▶ _Supplied information_
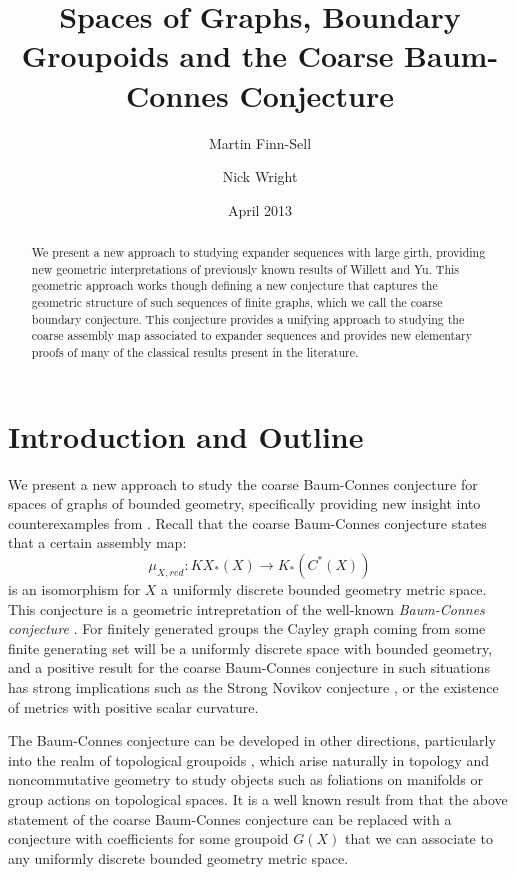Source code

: \documentclass[11pt]{amsart}
\title{Spaces of Graphs, Boundary Groupoids and the Coarse Baum-Connes Conjecture}
\date{April 2013}
\author{Martin Finn-Sell \and Nick Wright}
\theoremstyle{plain}
\theoremstyle{definition}%
\theoremstyle{remark}%
\begin{document}

\begin{abstract}
We present a new approach to studying expander sequences with large girth, providing new geometric interpretations of previously known results of Willett and Yu. This geometric approach works though defining a new conjecture that captures the geometric structure of such sequences of finite graphs, which we call the coarse boundary conjecture. This conjecture provides a unifying approach to studying the coarse assembly map associated to expander sequences and provides new elementary proofs of many of the classical results present in the literature.
\end{abstract}

\maketitle

\section{Introduction and Outline}

We present a new approach to study the coarse Baum-Connes conjecture for spaces of graphs of bounded geometry, specifically providing new insight into counterexamples from \cite{higsonpreprint,MR1911663,explg1}. Recall that the coarse Baum-Connes conjecture states that a certain assembly map:
\begin{equation*}
\mu_{X,red}:KX_{*}(X) \longrightarrow K_{*}(C^{*}(X))
\end{equation*}
is an isomorphism for $X$ a uniformly discrete bounded geometry metric space. This conjecture is a geometric intrepretation of the well-known \textit{Baum-Connes conjecture} \cite{MR1292018}. For finitely generated groups the Cayley graph coming from some finite generating set will be a uniformly discrete space with bounded geometry, and a positive result for the coarse Baum-Connes conjecture in such situations has strong implications such as the Strong Novikov conjecture \cite{MR866507}, or the existence of metrics with positive scalar curvature.

The Baum-Connes conjecture can be developed in other directions, particularly into the realm of topological groupoids \cite{MR1798599}, which arise naturally in topology and noncommutative geometry to study objects such as foliations on manifolds or group actions on topological spaces. It is a well known result from \cite{MR1905840} that the above statement of the coarse Baum-Connes conjecture can be replaced with a conjecture with coefficients for some groupoid $G(X)$ that we can associate to any uniformly discrete bounded geometry metric space.
\end{document}
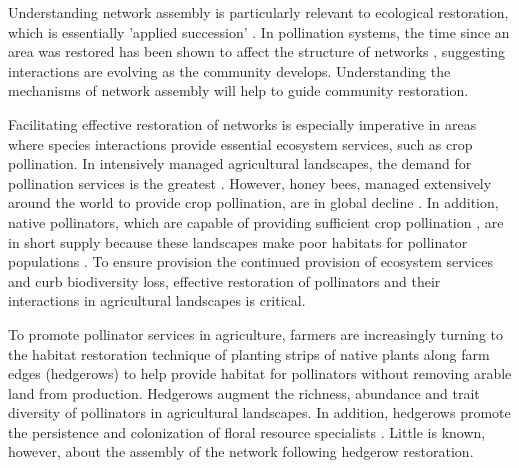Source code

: \documentclass[12pt]{article}
\begin{document}
Understanding network assembly is particularly relevant to ecological
restoration, which is essentially 'applied succession'
\citep[e.g.,]{parker1997scale}. In pollination systems, the time since
an area was restored has been shown to affect the structure of
networks \citep{forup-2008-742, forup2008restoration,
  devoto2012understanding}, suggesting interactions are evolving as
the community develops. Understanding the mechanisms of network
assembly will help to guide community restoration.

Facilitating effective restoration of networks is especially
imperative in areas where species interactions provide essential
ecosystem services, such as crop pollination. In intensively managed
agricultural landscapes, the demand for pollination services is the
greatest \citep{kremen-2008-10}. However, honey bees, managed
extensively around the world to provide crop pollination, are in
global decline \citep{neumann-2010-1, van-engelsdorp-2009-e6481}. In
addition, native pollinators, which are capable of providing
sufficient crop pollination \citep{kremen-2002-16816,
  winfree-2007-1105, kremen-2004-1109}, are in short supply because
these landscapes make poor habitats for pollinator populations
\citep{kremen-2002-16816}. To ensure provision the continued provision
of ecosystem services and curb biodiversity loss, effective
restoration of pollinators and their interactions in agricultural
landscapes is critical.

To promote pollinator services in agriculture, farmers are
increasingly turning to the habitat restoration technique of planting
strips of native plants along farm edges (hedgerows) to help provide
habitat for pollinators without removing arable land from
production. Hedgerows augment the richness, abundance and trait
diversity of pollinators in agricultural
landscapes\citep{morandin-2013-829, mgonigle-2015-x, kremen-2015-602,
  ponisio2015farm}. In addition, hedgerows promote the persistence and
colonization of floral resource specialists
\citep{mgonigle-2015-x}. Little is known, however, about the assembly
of the network following hedgerow restoration.
\end{document}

▶ _Exercise aim_
In your copy, include no pictures; print every line above exactly.

▶ _Output_
Source code

: \documentclass[11pt]{amsart}
\title{Spaces of Graphs, Boundary Groupoids and the Coarse Baum-Connes Conjecture}
\date{April 2013}
\author{Martin Finn-Sell \and Nick Wright}
\theoremstyle{plain}
\theoremstyle{definition}%
\theoremstyle{remark}%
\begin{document}

\begin{abstract}
We present a new approach to studying expander sequences with large girth, providing new geometric interpretations of previously known results of Willett and Yu. This geometric approach works though defining a new conjecture that captures the geometric structure of such sequences of finite graphs, which we call the coarse boundary conjecture. This conjecture provides a unifying approach to studying the coarse assembly map associated to expander sequences and provides new elementary proofs of many of the classical results present in the literature.
\end{abstract}

\maketitle

\section{Introduction and Outline}

We present a new approach to study the coarse Baum-Connes conjecture for spaces of graphs of bounded geometry, specifically providing new insight into counterexamples from \cite{higsonpreprint,MR1911663,explg1}. Recall that the coarse Baum-Connes conjecture states that a certain assembly map:
\begin{equation*}
\mu_{X,red}:KX_{*}(X) \longrightarrow K_{*}(C^{*}(X))
\end{equation*}
is an isomorphism for $X$ a uniformly discrete bounded geometry metric space. This conjecture is a geometric intrepretation of the well-known \textit{Baum-Connes conjecture} \cite{MR1292018}. For finitely generated groups the Cayley graph coming from some finite generating set will be a uniformly discrete space with bounded geometry, and a positive result for the coarse Baum-Connes conjecture in such situations has strong implications such as the Strong Novikov conjecture \cite{MR866507}, or the existence of metrics with positive scalar curvature.

The Baum-Connes conjecture can be developed in other directions, particularly into the realm of topological groupoids \cite{MR1798599}, which arise naturally in topology and noncommutative geometry to study objects such as foliations on manifolds or group actions on topological spaces. It is a well known result from \cite{MR1905840} that the above statement of the coarse Baum-Connes conjecture can be replaced with a conjecture with coefficients for some groupoid $G(X)$ that we can associate to any uniformly discrete bounded geometry metric space.
\end{document}
Source code

: \documentclass[12pt]{article}
\begin{document}
Understanding network assembly is particularly relevant to ecological
restoration, which is essentially 'applied succession'
\citep[e.g.,]{parker1997scale}. In pollination systems, the time since
an area was restored has been shown to affect the structure of
networks \citep{forup-2008-742, forup2008restoration,
  devoto2012understanding}, suggesting interactions are evolving as
the community develops. Understanding the mechanisms of network
assembly will help to guide community restoration.

Facilitating effective restoration of networks is especially
imperative in areas where species interactions provide essential
ecosystem services, such as crop pollination. In intensively managed
agricultural landscapes, the demand for pollination services is the
greatest \citep{kremen-2008-10}. However, honey bees, managed
extensively around the world to provide crop pollination, are in
global decline \citep{neumann-2010-1, van-engelsdorp-2009-e6481}. In
addition, native pollinators, which are capable of providing
sufficient crop pollination \citep{kremen-2002-16816,
  winfree-2007-1105, kremen-2004-1109}, are in short supply because
these landscapes make poor habitats for pollinator populations
\citep{kremen-2002-16816}. To ensure provision the continued provision
of ecosystem services and curb biodiversity loss, effective
restoration of pollinators and their interactions in agricultural
landscapes is critical.

To promote pollinator services in agriculture, farmers are
increasingly turning to the habitat restoration technique of planting
strips of native plants along farm edges (hedgerows) to help provide
habitat for pollinators without removing arable land from
production. Hedgerows augment the richness, abundance and trait
diversity of pollinators in agricultural
landscapes\citep{morandin-2013-829, mgonigle-2015-x, kremen-2015-602,
  ponisio2015farm}. In addition, hedgerows promote the persistence and
colonization of floral resource specialists
\citep{mgonigle-2015-x}. Little is known, however, about the assembly
of the network following hedgerow restoration.
\end{document}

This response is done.